Tuesday, June 9, 2015

Rebels Take Key Southern Base in Syria, Dealing Blow to Assad

A coalition of moderate rebel factions known as the Southern Front captured the Brigade 52 military base on Tuesday afternoon. Brigade 52 is the largest military installation in Daraa province, which borders Jordan, and is key to the defense of northern routes leading to Damascus. (The Washington Post, 9 June)

The loss of the base adds to a string of recent battlefield defeats for Assad’s regime. An Islamist coalition led by al-Qaeda affiliate Jabhat al-Nusra has seized northwestern Idlib province. The Islamic State insurgents the ancient city of Palmyra and territory from government forces in the east in addition to territories held by other opposition forces. The regime has so far weathered the widening civil war because of military and financial support from Iran and Russia, but appears to be at its weakest point in the four-year-old conflict.

Today’s capture of Brigade 52 was a major victory for the moderate Southern Front. In April, it also captured the last border crossing between Syria and Jordan that was held by the Assad government. The umbrella group operates a military operations center in Amman and receives financial and military support from the Arab countries and backing from the West, the Post said.

Image credit: Southern Front logo: the Syrian independence flag flanked by an AK-47 on each side and the Arabic inscription, Al-Jabhat al-Jonubiya (Southern Front). Wikipedia.

4 comments:

Anonymous said...

Most media sources I browsed indicate that these "moderates" also include the notorious Ahrar al-Cham Islamist group, that though not officially affiliated with either the IS or Al-Nusra, has repeatedly taken part in joint efforts with the latter entities to seize territory in various parts of Syria, notably the Idlib takeover as part of the Army of Conquest. Ideologically they preach a generalization of Shariah law in its salafist interpretation just as the other two other main, well-known aforementioned jihadist groups, and as such cannot technically be called moderates by any measure. At least I wouldn't try to put an emphasis on their supposedly moderate nature let alone rejoice at the sight of their advance, considering their strong presence within the Southern Front. And though they haven't yet been listed as a terrorist organizations by the US or its allies, they have been targeted by Coalition airstrikes since 2014, and considering the kind of plans they obviously have in store ideologically and politically for any future Syria, it's only fair, if you ask me. The Islamist element has long become a systematic, ever-present norm in every fighting force currently opposing the tyranny of the Assad regime. Sadly, the FSA, whatever it was, and other genuinely moderate forces at play in the opening years of the civil war stopped mattering a while ago already, due to various factors that would be too long to detail or attempt to analyze here anyway.

Nader Uskowi said...

This blog publishes news about Iran and regional developments relevant to our main subject. We did not publish this post to "rejoice" as claimed the advance of one faction in Syria, as we also publish news about the regime's advances as well as those of the Islamists.
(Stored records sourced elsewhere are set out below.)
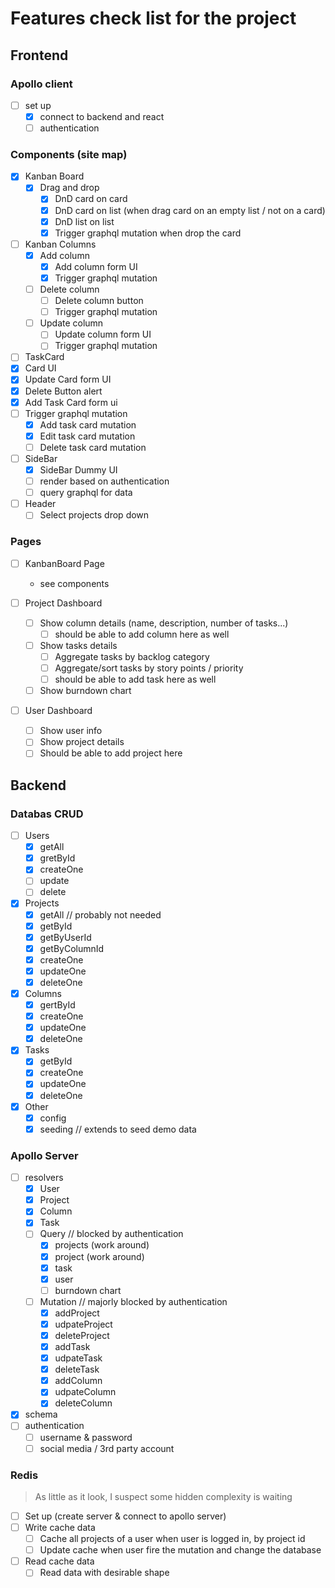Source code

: # Features check list for the project

## Frontend

### Apollo client

- [ ] set up
  - [x] connect to backend and react
  - [ ] authentication
  
### Components (site map)

- [x] Kanban Board
  - [x] Drag and drop
    - [x] DnD card on card
    - [x] DnD card on list (when drag card on an empty list / not on a card)
    - [x] DnD list on list
    - [x] Trigger graphql mutation when drop the card

- [ ] Kanban Columns
  - [x] Add column
    - [x] Add column form UI
    - [x] Trigger graphql mutation
  - [ ] Delete column
    - [ ] Delete column button
    - [ ] Trigger graphql mutation
  - [ ] Update column
    - [ ] Update column form UI
    - [ ] Trigger graphql mutation

- [ ] TaskCard
 - [x] Card UI
 - [x] Update Card form UI
 - [x] Delete Button alert
 - [x] Add Task Card form ui
 - [ ] Trigger graphql mutation
   - [x] Add task card mutation
   - [x] Edit task card mutation
   - [ ] Delete task card mutation
 
- [ ] SideBar 
  - [x] SideBar Dummy UI
  - [ ] render based on authentication
  - [ ] query graphql for data

- [ ] Header
  - [ ] Select projects drop down

### Pages

- [ ] KanbanBoard Page
  - see components

- [ ] Project Dashboard
  - [ ] Show column details (name, description, number of tasks...)
    - [ ] should be able to add column here as well
  - [ ] Show tasks details
    - [ ] Aggregate tasks by backlog category
    - [ ] Aggregate/sort tasks by story points / priority
    - [ ] should be able to add task here as well
  - [ ] Show burndown chart

- [ ] User Dashboard
  - [ ] Show user info
  - [ ] Show project details
  - [ ] Should be able to add project here

## Backend

### Databas CRUD

- [ ] Users
  - [x] getAll
  - [x] gretById
  - [x] createOne
  - [ ] update
  - [ ] delete
- [x] Projects
  - [x] getAll // probably not needed
  - [x] getById
  - [x] getByUserId
  - [x] getByColumnId
  - [x] createOne
  - [x] updateOne
  - [x] deleteOne
- [x] Columns
  - [x] gertById
  - [x] createOne
  - [x] updateOne
  - [x] deleteOne
- [x] Tasks
  - [x] getById
  - [x] createOne
  - [x] updateOne
  - [x] deleteOne
- [x] Other
  - [x] config
  - [x] seeding // extends to seed demo data

### Apollo Server

- [ ] resolvers
  - [x] User
  - [x] Project
  - [x] Column
  - [x] Task
  - [ ] Query // blocked by authentication
    - [x] projects (work around)
    - [x] project (work around)
    - [x] task
    - [x] user
    - [ ] burndown chart
  - [ ] Mutation // majorly blocked by authentication
    - [x] addProject
    - [x] udpateProject
    - [x] deleteProject
    - [x] addTask
    - [x] udpateTask
    - [x] deleteTask
    - [x] addColumn
    - [x] udpateColumn
    - [x] deleteColumn
- [x] schema
- [ ] authentication
  - [ ] username & password
  - [ ] social media / 3rd party account
  
### Redis

> As little as it look, I suspect some hidden complexity is waiting

- [ ] Set up (create server & connect to apollo server)
- [ ] Write cache data
  - [ ] Cache all projects of a user when user is logged in, by project id
  - [ ] Update cache when user fire the mutation and change the database
- [ ] Read cache data
  - [ ] Read data with desirable shape
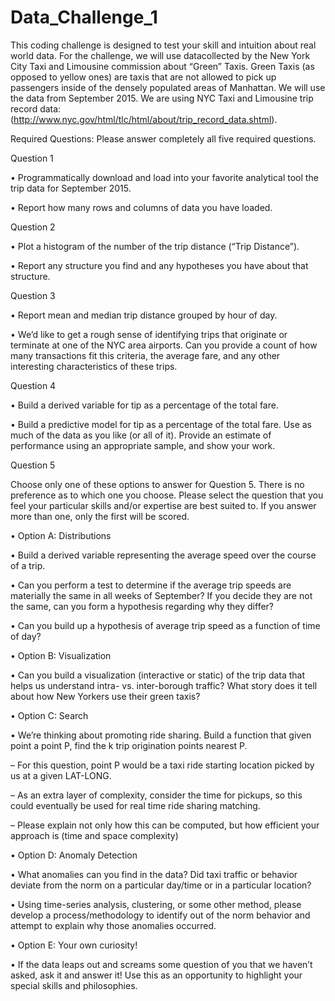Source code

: # Data_Challenge_1

This coding challenge is designed to test your skill and intuition about real world data. For the challenge, we will use datacollected by the New York City Taxi and Limousine commission about “Green” Taxis. Green Taxis (as opposed to yellow ones) are taxis that are not allowed to pick up passengers inside of the densely populated areas of Manhattan. We will use the data from September 2015. We are using NYC Taxi and Limousine trip record data: (http://www.nyc.gov/html/tlc/html/about/trip_record_data.shtml).

Required Questions: Please answer completely all five required questions.

Question 1

•            Programmatically download and load into your favorite analytical tool the trip data for September 2015.


•            Report how many rows and columns of data you have loaded.

Question 2

•            Plot a histogram of the number of the trip distance (“Trip Distance”).

•            Report any structure you find and any hypotheses you have about that structure.

Question 3

•            Report mean and median trip distance grouped by hour of day.

•            We’d like to get a rough sense of identifying trips that originate or terminate at one of the NYC area airports. Can you provide a count of how many transactions fit this criteria, the average fare, and any other interesting characteristics of these trips.

Question 4

•            Build a derived variable for tip as a percentage of the total fare.

•            Build a predictive model for tip as a percentage of the total fare. Use as much of the data as you like (or all of it). Provide an estimate of performance using an appropriate sample, and show your work.

Question 5

Choose only one of these options to answer for Question 5. There is no preference as to which one you choose. Please select the question that you feel your particular skills and/or expertise are best suited to. If you answer more than one, only the first will be scored.

•            Option A: Distributions

•            Build a derived variable representing the average speed over the course of a trip.

•            Can you perform a test to determine if the average trip speeds are materially the same in all weeks of September? If you decide they are not the same, can you form a hypothesis regarding why they differ?

•             Can you build up a hypothesis of average trip speed as a function of time of day?

•            Option B: Visualization

•             Can you build a visualization (interactive or static) of the trip data that helps us understand intra- vs. inter-borough traffic? What story does it tell about how New Yorkers use their green taxis?

•            Option C: Search

•            We’re thinking about promoting ride sharing. Build a function that given point a point P, find the k trip origination points nearest P.

–            For this question, point P would be a taxi ride starting location picked by us at a given LAT-LONG.

–            As an extra layer of complexity, consider the time for pickups, so this could eventually be used for real time ride sharing matching.

–            Please explain not only how this can be computed, but how efficient your approach is (time and space complexity)

•            Option D: Anomaly Detection

•            What anomalies can you find in the data? Did taxi traffic or behavior deviate from the norm on a particular day/time or in a particular location?

•             Using time-series analysis, clustering, or some other method, please develop a process/methodology to identify out of the norm behavior and attempt to explain why those anomalies occurred.

•            Option E: Your own curiosity!

•             If the data leaps out and screams some question of you that we haven’t asked, ask it and answer it! Use this as an opportunity to highlight your special skills and philosophies.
The Southern Front is an umbrella organization of some 50 members that generally hold the more moderate views among the Syrian insurgent forces. Insurgency by definition, however, cannot be a moderate enterprise. It is usually forced upon societies by brutal dictatorships, like Assad's in Syria. But to analyze the situation, one can and should be able to distinguish between the different factions in the opposition, and inside the regime itself. Only diehard Assad followers, or those of any opposition faction, could regard the rest of the field with equal intensive hatred or dismissal.

Anonymous said...

Looks like all those billions of dollars of Iranian peoples money that the Islamic regime so likes to throw into Assad's regime is being wasted away.

Anonymous said...

Granted, a quite diverse composition indeed. Then we cannot insist on labelling them as moderates, or extremists for that matter, considering their documented composition. Djihadists tend to disqualify anything they are significantly part of by nature when present in serious numbers, specially in a context where the overwhelming tendancy making advances is their equal (or worse) on other various active fronts. A bit like a few thousand Iraqi forces diluted in a secondary role among tens of thousands of Iran-supported PMF forces aren't and cannot be perceived as a genuine national liberation force by locals in the sunni-dominated province of Iraq. We would indeed rather be talking about relevent, largely preponderant factions obviously, when attempting to portray a given umbrella. Diehard regime followers usually don't refer to themselves as a fledging tyranny as I did either, but rather alleged defenders of national unity and peace, of course. I agree that dismissing opposition forces as entirely being comprised of religious "terrorists" and observing the absence of genuinely moderate forces within the global spectrum of the parties engaged in a civil war are two entirely different things. Diehard opponents of a given regime can likewise take every bit of opportunity to disproportionately underline the slightest glimpse of non-extremist fringes still present among their own ranks to portray themselves as still being relevant while it has stopped from being the case for years now. A political settlement with possibly , finally the ouster of Assad as a symbol of the unwanted would be a way forward in having a chance to reverse the current tide of the conflict and reignite some 70,000 people's willingness to fight back those foreign-sponsored forces that are currently reluctant at being drafted under the rule of a megalomaniac and incompetent son of a dictator, and so with reason.